Wikipedia is the best. It is the world’s go-to source when someone wants to know something. Anything, really. Hey, didn’t I see Dave Matthews on TV in a Where The Red Fern Grows movie? Yep, that was him. And what did the crew working on the movie Jaws name the mechanical shark? Why they called him Bruce, of course, named after Spielberg’s lawyer. Wikipedia is a bar-trivia dream, but it also represents the basic facets of education: Wikipedia represents the desire to learn and a community coming together to contribute and share knowledge. So how come Wikipedia is often persona-non-grata in the classroom?

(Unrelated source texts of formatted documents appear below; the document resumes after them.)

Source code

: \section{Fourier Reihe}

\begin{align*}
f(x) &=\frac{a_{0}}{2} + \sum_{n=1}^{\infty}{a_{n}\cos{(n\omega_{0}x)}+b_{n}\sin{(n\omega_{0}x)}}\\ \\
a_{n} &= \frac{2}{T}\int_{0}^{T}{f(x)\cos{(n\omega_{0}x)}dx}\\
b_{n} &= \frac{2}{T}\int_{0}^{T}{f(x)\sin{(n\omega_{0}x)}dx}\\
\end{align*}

When Wikipedia was in its infancy and I stumbled across it for the first time, I didn’t know what it was, nor did I bother to evaluate it properly. All I knew was that it had all the info I needed for a paper I was writing. Paper done – source: Wikipedia! I handed it in, and my professor quickly played the role of Gandalf – “You shall not pass!”. Evidently I had committed a grave academic sin; I had cited Wikipedia. This was not a scholarly source; this was not a proper academic citation; etc. Both good points, and my kindly professor allowed me to do my paper over again. What I soon discovered was that all of the information in my original paper WAS accurate – I had just gotten it from a bogus source. But everything I had from Wikipedia was in fact, true. Corroboration with scholarly journals verified it. I never sourced Wikipedia again, but the way I prepared for papers changed on that day: I always began my research by reading on Wikipedia to gain a solid sense of understanding, and then I found the scholarly sources.

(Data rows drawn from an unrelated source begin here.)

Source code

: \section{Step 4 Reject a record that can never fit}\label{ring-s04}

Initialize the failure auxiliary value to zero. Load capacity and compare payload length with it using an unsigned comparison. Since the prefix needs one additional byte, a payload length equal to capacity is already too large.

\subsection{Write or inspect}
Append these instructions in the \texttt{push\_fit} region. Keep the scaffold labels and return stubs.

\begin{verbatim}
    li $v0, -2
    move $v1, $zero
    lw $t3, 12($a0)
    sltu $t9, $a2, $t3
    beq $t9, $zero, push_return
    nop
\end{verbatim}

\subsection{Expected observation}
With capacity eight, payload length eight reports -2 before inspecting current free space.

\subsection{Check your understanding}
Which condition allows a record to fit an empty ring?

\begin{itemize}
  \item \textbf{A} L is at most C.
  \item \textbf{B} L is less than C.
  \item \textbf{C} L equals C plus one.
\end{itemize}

I was in college at that point, and I had made the Wikipedia mistake. Of course our K-12 students will make similar mistakes when sourcing, too. But Wikipedia has gotten a bad rap – uttering the word Wikipedia in schools is like uttering he-who-must-not-be-named in the Harry Potter universe. We shouldn’t be scaring kids away from Wikipedia like its some monster in the attic. We should embrace and cherish Wikipedia, because it represents the foundations of education (knowledge! sharing! collaboration!) and the thirst for life-long learning. And let’s be real – if students are not going to Wikipedia, they are probably heading to Yahoo Questions or a random About.com page instead. And really, which is really worse in the situation?

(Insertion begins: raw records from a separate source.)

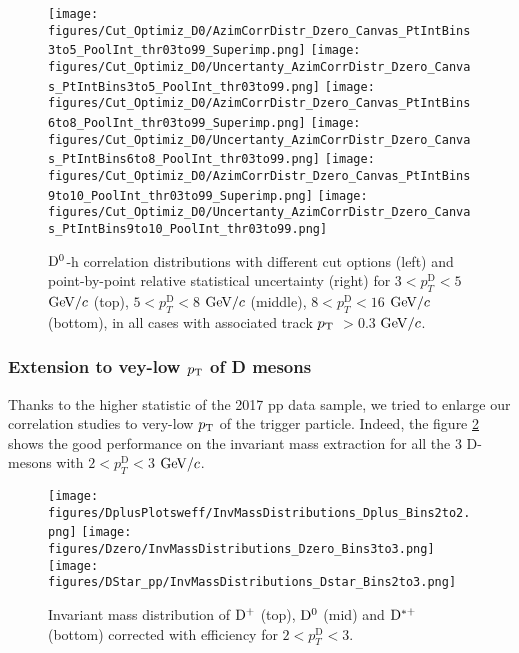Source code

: \begin{figure}[!htp]
\centering
{\texttt{[image: figures/Cut\_Optimiz\_D0/AzimCorrDistr\_Dzero\_Canvas\_PtIntBins3to5\_PoolInt\_thr03to99\_Superimp.png]}}
{\texttt{[image: figures/Cut\_Optimiz\_D0/Uncertanty\_AzimCorrDistr\_Dzero\_Canvas\_PtIntBins3to5\_PoolInt\_thr03to99.png]}}
{\texttt{[image: figures/Cut\_Optimiz\_D0/AzimCorrDistr\_Dzero\_Canvas\_PtIntBins6to8\_PoolInt\_thr03to99\_Superimp.png]}}
{\texttt{[image: figures/Cut\_Optimiz\_D0/Uncertanty\_AzimCorrDistr\_Dzero\_Canvas\_PtIntBins6to8\_PoolInt\_thr03to99.png]}}
{\texttt{[image: figures/Cut\_Optimiz\_D0/AzimCorrDistr\_Dzero\_Canvas\_PtIntBins9to10\_PoolInt\_thr03to99\_Superimp.png]}}
{\texttt{[image: figures/Cut\_Optimiz\_D0/Uncertanty\_AzimCorrDistr\_Dzero\_Canvas\_PtIntBins9to10\_PoolInt\_thr03to99.png]}}

\caption{${\rm D^0}$-h correlation distributions with different cut options (left) and point-by-point relative statistical uncertainty (right) for $3< p_{T}^{\text{D}}< 5$ $\mathrm{GeV}/c$ (top), $5< p_{T}^{\text{D}}< 8$ $\mathrm{GeV}/c$ (middle), $8< p_{T}^{\text{D}}< 16$ $\mathrm{GeV}/c$ (bottom), in all cases with associated track $p_{\rm T}$ $> 0.3$ $\mathrm{GeV}/c$.}
\label{fig:cutoptD0}
\end{figure}

 \subsubsection{Extension to vey-low $p_{\rm T}$ of D mesons}
 
Thanks to the higher statistic of the 2017 pp data sample, we tried to enlarge our correlation studies to very-low $p_{\rm T}$ of the trigger particle. Indeed, the figure \ref{fig:VeryLowPt} shows the good performance on the invariant mass extraction for all the 3 D-mesons with $2< p_{T}^{\text{D}}< 3$ $\mathrm{GeV}/c$.
\begin{figure}[!htp]
\centering
{\texttt{[image: figures/DplusPlotsweff/InvMassDistributions\_Dplus\_Bins2to2.png]}}
{\texttt{[image: figures/Dzero/InvMassDistributions\_Dzero\_Bins3to3.png]}}
{\texttt{[image: figures/DStar\_pp/InvMassDistributions\_Dstar\_Bins2to3.png]}}
\caption{Invariant mass distribution of ${\rm D^+}$ (top), ${\rm D^0}$ (mid) and ${\rm D^{*+}}$ (bottom) corrected with efficiency for  $2< p_{T}^{\text{D}}< 3$.}
\label{fig:VeryLowPt}
\end{figure}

I would recommend leveraging Wikipedia to your advantage in the classroom. Encourage students to use it, because when they aren’t in your classroom they will use it anyway. But how can you use it while still stressing that Wikipedia isn’t proper academic sourcing material? Try these ideas:
1. Use Wikipedia as the Starting Line – Wikipedia offers great summaries, and it’s almost as accurate as Britannica. Students increase their subject knowledge, and then use the sources (books, articles, websites) at the bottom of the Wikipedia page to jump-start their research.
2. Check for Accuracy and Contribute – Worried that a Wikipedia article isn’t accurate? Have your students comb through it and look for errors. Find something inaccurate? Create an account and fix it. Congrats; you’ve just contributed to society in a meaningful way! Even if something isn’t wrong, add to the communal knowledge by adding something that isn’t already there.
3. Revel in Wikipedia’s Awesomeness – Seriously, how cool is Wikipedia? It’s a GLOBAL COLLECTION of communal knowledge. Our forefathers would have happily freaked out if they saw how democratically amazing it all is. Express how powerful the idea of shared knowledge is – and how it can aslo serve as a possible call for political revolution.
4. Create a Class Wiki – Not satisfied with Wikipedia because in the end you don’t really know who the author is? Use something like Blogger, Wikispaces or WordPress and have your class create their own bank of shared knowledge. You know who the authors are and where they are getting their sources – soon you will have a term’s worth of students teaching students. How cool is that?